**What is expected:** The entries below contain a line with "## Description" and a line with "- **SCSS** : Pour". Retype exactly everything from the first down to the second, both included, and nothing else.

─── Task material

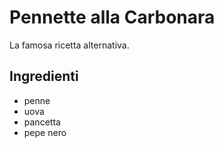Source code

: # Pennette alla Carbonara

La famosa ricetta alternativa.

## Ingredienti
* penne
* uova
* pancetta
* pepe nero 


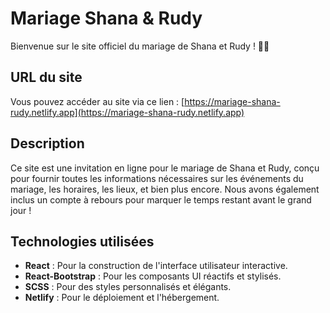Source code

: # Mariage Shana & Rudy

Bienvenue sur le site officiel du mariage de Shana et Rudy ! 🎉💍

## URL du site

Vous pouvez accéder au site via ce lien : [https://mariage-shana-rudy.netlify.app](https://mariage-shana-rudy.netlify.app)

## Description

Ce site est une invitation en ligne pour le mariage de Shana et Rudy, conçu pour fournir toutes les informations nécessaires sur les événements du mariage, les horaires, les lieux, et bien plus encore. Nous avons également inclus un compte à rebours pour marquer le temps restant avant le grand jour !

## Technologies utilisées

- **React** : Pour la construction de l'interface utilisateur interactive.
- **React-Bootstrap** : Pour les composants UI réactifs et stylisés.
- **SCSS** : Pour des styles personnalisés et élégants.
- **Netlify** : Pour le déploiement et l'hébergement.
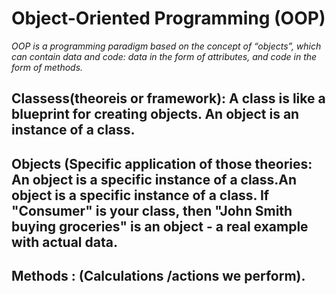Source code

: # Object-Oriented Programming (OOP)

*OOP is a programming paradigm based on the concept of “objects”, which can contain data and code: data in the form of attributes, and code in the form of methods.*

## Classess(theoreis or framework): A class is like a blueprint for creating objects. An object is an instance of a class.

## Objects (Specific application of those theories: An object is a specific instance of a class.An object is a specific instance of a class. If "Consumer" is your class, then "John Smith buying groceries" is an object - a real example with actual data.

## Methods : (Calculations /actions we perform).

──────

**Exercise answer:**
## Description

Ce site est une invitation en ligne pour le mariage de Shana et Rudy, conçu pour fournir toutes les informations nécessaires sur les événements du mariage, les horaires, les lieux, et bien plus encore. Nous avons également inclus un compte à rebours pour marquer le temps restant avant le grand jour !

## Technologies utilisées

- **React** : Pour la construction de l'interface utilisateur interactive.
- **React-Bootstrap** : Pour les composants UI réactifs et stylisés.
- **SCSS** : Pour des styles personnalisés et élégants.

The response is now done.